Work request: Scan the data for "devblogs" and copy each matching line.

Source records
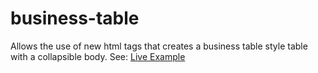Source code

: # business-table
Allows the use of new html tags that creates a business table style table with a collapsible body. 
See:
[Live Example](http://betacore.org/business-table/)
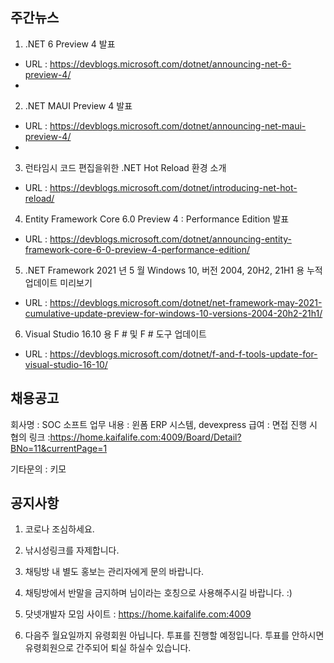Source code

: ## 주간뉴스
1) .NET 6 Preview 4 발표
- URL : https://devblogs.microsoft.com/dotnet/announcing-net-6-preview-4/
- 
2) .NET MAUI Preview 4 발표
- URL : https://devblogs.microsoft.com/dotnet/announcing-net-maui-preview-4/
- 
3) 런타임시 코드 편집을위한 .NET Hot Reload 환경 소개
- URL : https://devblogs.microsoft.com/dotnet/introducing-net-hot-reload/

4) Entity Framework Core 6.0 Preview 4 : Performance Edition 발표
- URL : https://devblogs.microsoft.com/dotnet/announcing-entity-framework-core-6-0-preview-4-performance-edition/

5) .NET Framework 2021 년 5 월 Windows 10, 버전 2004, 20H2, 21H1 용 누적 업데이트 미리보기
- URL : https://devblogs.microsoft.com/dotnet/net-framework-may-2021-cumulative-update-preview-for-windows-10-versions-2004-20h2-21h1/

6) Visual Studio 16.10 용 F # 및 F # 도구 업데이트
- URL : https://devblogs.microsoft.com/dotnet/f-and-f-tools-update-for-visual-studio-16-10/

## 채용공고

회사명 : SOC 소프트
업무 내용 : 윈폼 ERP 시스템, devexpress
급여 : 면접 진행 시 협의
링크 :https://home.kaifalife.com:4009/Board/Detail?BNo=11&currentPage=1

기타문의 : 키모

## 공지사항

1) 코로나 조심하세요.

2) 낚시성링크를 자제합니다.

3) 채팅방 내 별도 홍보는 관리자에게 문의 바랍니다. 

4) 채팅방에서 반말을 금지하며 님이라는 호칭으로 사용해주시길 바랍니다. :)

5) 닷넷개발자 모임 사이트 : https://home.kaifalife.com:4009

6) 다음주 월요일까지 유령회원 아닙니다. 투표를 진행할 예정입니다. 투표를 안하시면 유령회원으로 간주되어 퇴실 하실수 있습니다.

Response:
- URL : https://devblogs.microsoft.com/dotnet/announcing-net-6-preview-4/
- URL : https://devblogs.microsoft.com/dotnet/announcing-net-maui-preview-4/
- URL : https://devblogs.microsoft.com/dotnet/introducing-net-hot-reload/
- URL : https://devblogs.microsoft.com/dotnet/announcing-entity-framework-core-6-0-preview-4-performance-edition/
- URL : https://devblogs.microsoft.com/dotnet/net-framework-may-2021-cumulative-update-preview-for-windows-10-versions-2004-20h2-21h1/
- URL : https://devblogs.microsoft.com/dotnet/f-and-f-tools-update-for-visual-studio-16-10/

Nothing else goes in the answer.